HERALD WAR REPORT: News, notices and adverts from the Morpeth Herald, January 29, 1915.
HERALD WAR REPORT: News, notices and adverts from the Morpeth Herald, January 29, 1915.

In this feature to commemorate the First World War, we will bring you the news as it happened in 1915, as reported by the Morpeth Herald. All material is published with kind permission of the Mackay family. We thank them for their support and generosity in allowing us access to their archive.


A notable event last weekend was the opening of the fine new institute which has been erected at Morpeth for the use of soldiers billeted in the town and neighbourhood.

Great interest was centred in the event, and the gathering was a large and representative one, quite a number of officers, including Brigadier-General Hunter, being present.

An extremely gratifying feature in connection with this soldiers’ institute, with a concert hall 90ft long, and well adapted for the purpose, is that the sum of over £700, which more than covers the cost of the building and furnishings, was raised in less than three weeks. Such a splendid response to the committee’s appeal for funds, considering the many and varied calls made in these days, is a manifestation of the spirit of true patriotism.

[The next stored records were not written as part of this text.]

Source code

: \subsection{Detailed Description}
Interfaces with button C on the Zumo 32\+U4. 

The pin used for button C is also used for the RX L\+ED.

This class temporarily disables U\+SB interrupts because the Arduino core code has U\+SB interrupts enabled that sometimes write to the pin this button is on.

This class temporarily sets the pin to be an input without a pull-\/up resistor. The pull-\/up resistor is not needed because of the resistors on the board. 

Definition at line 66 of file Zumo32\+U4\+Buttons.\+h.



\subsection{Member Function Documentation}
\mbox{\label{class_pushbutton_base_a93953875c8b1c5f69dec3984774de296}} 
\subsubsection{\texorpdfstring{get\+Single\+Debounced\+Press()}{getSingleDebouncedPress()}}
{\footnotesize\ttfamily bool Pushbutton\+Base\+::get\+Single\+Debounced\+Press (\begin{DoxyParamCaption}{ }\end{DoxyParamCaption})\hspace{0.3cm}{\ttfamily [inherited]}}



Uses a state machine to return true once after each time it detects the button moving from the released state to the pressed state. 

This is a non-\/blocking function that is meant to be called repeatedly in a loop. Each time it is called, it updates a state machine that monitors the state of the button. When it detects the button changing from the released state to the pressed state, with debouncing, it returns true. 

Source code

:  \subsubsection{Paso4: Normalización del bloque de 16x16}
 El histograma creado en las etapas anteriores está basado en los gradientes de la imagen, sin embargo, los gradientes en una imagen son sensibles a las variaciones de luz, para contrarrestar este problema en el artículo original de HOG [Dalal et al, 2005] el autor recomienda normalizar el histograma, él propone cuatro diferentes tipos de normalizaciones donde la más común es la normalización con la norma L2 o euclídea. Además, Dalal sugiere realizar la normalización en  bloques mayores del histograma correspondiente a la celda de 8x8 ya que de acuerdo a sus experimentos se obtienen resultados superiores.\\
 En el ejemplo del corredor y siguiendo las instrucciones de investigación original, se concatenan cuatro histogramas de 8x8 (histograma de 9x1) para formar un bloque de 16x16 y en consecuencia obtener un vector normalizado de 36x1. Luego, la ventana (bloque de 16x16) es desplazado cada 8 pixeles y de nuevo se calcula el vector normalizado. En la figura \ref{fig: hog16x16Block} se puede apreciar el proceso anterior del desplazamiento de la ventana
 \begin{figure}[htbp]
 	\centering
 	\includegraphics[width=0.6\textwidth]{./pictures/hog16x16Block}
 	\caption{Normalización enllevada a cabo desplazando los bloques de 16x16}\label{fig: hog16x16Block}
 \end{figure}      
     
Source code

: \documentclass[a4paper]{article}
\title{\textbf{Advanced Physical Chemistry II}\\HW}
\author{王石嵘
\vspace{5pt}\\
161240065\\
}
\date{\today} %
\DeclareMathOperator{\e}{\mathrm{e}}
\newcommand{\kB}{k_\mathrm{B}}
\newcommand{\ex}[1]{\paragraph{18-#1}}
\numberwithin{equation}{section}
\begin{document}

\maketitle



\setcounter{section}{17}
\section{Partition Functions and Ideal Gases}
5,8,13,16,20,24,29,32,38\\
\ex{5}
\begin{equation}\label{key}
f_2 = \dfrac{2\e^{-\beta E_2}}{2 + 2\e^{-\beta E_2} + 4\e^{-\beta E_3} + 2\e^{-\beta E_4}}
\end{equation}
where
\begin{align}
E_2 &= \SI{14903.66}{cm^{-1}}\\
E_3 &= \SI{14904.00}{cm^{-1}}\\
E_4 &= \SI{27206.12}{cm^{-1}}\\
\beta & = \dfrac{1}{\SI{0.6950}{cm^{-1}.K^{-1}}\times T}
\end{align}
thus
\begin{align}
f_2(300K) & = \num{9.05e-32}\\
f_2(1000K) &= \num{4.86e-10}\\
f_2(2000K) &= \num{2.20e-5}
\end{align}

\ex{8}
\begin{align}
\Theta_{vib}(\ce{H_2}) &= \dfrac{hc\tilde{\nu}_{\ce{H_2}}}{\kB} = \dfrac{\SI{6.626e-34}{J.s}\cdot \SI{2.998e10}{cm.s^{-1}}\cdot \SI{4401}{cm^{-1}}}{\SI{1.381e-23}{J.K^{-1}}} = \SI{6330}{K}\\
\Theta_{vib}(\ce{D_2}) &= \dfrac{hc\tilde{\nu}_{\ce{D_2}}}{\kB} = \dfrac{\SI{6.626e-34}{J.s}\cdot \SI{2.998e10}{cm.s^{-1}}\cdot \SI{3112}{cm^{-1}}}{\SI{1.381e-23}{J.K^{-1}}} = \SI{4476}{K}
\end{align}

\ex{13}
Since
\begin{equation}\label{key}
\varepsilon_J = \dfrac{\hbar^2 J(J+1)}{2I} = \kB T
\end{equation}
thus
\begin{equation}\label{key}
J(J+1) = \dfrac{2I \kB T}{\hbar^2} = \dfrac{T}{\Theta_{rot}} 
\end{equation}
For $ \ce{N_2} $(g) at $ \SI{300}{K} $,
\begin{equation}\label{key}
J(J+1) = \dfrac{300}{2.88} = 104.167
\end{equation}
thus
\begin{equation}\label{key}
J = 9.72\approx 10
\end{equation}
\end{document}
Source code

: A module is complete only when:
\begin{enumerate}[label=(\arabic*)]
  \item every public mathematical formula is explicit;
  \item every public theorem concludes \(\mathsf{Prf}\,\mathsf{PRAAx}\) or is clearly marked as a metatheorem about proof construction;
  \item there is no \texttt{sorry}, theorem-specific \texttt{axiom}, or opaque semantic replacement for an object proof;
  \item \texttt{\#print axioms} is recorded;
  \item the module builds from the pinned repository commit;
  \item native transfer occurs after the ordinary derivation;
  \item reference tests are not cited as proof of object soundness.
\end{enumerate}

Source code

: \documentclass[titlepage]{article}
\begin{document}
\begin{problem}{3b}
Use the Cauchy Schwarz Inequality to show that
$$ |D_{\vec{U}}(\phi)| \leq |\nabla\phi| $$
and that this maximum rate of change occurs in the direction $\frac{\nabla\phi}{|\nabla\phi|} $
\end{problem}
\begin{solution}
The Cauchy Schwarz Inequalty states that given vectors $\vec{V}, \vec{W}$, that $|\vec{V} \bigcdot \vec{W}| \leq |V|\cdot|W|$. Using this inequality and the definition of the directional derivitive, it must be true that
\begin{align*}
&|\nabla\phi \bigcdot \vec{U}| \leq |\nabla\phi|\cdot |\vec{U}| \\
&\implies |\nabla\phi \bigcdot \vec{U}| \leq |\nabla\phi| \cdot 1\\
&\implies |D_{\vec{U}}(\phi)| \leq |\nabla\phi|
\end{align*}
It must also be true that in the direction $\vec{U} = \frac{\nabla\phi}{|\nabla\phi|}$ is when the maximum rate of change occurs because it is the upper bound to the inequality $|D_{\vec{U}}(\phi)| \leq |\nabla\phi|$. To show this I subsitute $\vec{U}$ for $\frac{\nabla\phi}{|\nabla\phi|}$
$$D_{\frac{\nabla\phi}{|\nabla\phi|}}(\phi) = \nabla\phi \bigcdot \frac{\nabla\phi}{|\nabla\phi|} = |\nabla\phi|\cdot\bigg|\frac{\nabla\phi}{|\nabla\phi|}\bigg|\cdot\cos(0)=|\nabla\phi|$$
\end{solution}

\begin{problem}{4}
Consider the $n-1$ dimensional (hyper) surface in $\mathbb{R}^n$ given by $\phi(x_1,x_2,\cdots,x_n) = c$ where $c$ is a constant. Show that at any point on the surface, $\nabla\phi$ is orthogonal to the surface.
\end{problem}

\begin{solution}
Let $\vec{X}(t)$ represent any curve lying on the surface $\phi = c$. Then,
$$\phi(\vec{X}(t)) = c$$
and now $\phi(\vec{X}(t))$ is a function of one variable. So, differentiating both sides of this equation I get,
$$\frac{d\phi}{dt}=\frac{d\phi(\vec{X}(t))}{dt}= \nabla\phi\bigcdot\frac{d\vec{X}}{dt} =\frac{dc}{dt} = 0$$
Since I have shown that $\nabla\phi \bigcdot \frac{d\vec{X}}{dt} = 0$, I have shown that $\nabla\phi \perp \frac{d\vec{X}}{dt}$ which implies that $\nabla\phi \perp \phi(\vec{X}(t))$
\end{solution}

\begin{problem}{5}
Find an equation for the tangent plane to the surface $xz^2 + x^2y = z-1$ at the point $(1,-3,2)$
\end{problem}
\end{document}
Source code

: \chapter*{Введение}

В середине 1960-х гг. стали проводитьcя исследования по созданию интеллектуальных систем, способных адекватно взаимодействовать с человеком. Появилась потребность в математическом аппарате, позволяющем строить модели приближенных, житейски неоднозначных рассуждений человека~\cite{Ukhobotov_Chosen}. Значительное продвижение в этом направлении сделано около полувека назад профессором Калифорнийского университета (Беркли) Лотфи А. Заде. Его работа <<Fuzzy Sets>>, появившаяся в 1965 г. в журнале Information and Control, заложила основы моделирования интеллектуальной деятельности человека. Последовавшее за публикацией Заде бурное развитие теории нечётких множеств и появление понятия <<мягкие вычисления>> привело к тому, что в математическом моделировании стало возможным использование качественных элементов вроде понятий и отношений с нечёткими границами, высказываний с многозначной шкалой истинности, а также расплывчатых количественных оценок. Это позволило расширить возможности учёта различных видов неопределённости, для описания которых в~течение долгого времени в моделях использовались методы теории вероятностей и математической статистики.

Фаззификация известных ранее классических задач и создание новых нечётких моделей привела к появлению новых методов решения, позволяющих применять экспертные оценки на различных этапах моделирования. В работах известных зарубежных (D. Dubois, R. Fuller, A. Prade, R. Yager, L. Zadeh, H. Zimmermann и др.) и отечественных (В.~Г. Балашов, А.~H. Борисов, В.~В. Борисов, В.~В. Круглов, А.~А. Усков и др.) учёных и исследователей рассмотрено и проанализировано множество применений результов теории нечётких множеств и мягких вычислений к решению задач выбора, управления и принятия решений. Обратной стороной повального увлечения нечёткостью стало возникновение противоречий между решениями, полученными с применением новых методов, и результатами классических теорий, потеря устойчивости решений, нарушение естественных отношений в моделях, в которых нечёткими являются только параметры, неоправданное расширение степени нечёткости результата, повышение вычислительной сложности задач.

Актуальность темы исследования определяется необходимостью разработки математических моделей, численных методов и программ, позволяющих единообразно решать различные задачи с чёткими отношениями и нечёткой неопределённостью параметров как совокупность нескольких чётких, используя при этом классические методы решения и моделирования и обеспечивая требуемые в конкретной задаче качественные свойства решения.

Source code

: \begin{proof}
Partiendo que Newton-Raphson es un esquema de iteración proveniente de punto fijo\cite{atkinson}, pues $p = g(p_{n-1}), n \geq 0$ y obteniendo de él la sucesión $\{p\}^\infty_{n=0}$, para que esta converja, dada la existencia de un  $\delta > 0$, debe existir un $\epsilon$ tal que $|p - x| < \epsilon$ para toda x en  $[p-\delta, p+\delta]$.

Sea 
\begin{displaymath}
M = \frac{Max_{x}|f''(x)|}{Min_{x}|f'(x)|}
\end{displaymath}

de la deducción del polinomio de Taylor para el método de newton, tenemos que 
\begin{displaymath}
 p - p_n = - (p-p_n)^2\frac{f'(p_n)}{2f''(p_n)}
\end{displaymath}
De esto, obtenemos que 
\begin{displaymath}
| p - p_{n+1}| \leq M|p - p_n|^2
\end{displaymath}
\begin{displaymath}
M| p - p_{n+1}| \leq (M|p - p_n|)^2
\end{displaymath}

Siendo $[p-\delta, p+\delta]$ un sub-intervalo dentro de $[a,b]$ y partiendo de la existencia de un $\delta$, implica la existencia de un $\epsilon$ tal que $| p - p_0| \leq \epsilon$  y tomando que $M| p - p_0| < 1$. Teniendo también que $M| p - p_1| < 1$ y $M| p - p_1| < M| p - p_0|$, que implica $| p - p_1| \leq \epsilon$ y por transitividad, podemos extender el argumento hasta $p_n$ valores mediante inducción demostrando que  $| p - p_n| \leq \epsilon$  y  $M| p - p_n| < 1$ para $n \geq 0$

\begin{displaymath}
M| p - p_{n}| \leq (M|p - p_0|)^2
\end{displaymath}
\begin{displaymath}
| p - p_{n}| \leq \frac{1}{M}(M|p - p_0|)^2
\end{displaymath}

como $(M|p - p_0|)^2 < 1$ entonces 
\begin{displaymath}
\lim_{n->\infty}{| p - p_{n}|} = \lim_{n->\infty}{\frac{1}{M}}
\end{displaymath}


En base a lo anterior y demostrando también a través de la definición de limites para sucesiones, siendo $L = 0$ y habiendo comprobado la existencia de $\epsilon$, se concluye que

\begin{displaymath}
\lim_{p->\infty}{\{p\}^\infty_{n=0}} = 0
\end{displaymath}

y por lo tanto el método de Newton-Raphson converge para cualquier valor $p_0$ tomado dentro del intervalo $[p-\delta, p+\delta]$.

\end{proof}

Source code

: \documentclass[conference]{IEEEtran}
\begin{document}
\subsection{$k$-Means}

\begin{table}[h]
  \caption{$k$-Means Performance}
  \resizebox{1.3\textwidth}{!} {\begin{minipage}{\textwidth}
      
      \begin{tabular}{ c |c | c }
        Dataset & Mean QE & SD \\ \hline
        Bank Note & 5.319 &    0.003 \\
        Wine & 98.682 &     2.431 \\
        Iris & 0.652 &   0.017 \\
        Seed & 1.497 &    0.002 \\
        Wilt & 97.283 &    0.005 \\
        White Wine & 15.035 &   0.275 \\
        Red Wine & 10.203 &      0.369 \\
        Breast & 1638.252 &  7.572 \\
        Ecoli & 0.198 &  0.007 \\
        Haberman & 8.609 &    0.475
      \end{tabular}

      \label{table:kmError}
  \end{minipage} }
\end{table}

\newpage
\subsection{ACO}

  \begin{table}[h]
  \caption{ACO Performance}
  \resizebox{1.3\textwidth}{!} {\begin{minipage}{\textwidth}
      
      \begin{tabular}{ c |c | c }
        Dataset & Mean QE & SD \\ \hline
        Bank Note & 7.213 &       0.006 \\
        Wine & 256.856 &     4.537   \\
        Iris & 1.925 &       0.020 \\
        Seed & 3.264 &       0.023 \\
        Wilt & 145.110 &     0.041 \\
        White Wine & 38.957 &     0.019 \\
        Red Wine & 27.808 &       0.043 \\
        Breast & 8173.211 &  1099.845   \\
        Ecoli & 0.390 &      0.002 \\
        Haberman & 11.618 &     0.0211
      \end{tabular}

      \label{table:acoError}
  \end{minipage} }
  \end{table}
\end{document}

The large and influential committee, who have the arrangements in hand for the entertaining of the troops, deserve all the praise that has been bestowed upon them for their well-directed efforts.

It was a delightful speech which Mrs Renwick delivered in declaring the institute open, and in wishing that the soldiers would enjoy their hours of recreation there in a quiet and sensible way, she expressed the sentiments of all the subscribers. “We want you to look upon this as your home,” was the appropriate remark of Mr Geo. Renwick at the first concert given to the troops.

With so many soldiers in our midst, the need of such a place has been amply proved already by the numbers attending daily, and no better thanks, we venture to say, can be given to the committee than to see the institute well patronised at all times.


The market people of Morpeth have got back to their quarters in the Town Hall, and the poultry and butter market is going on just as usual. Owing to the increased population, both in town and district, there is a big demand for country produce, and high prices are being obtained. For the last few weeks the supply has not been equal to the demand.


At a meeting of the session of Morpeth Presbyterian Church, it was decided that a Roll of Honour be prepared of the members and adherents of the church who have joined the colours in connection with the war.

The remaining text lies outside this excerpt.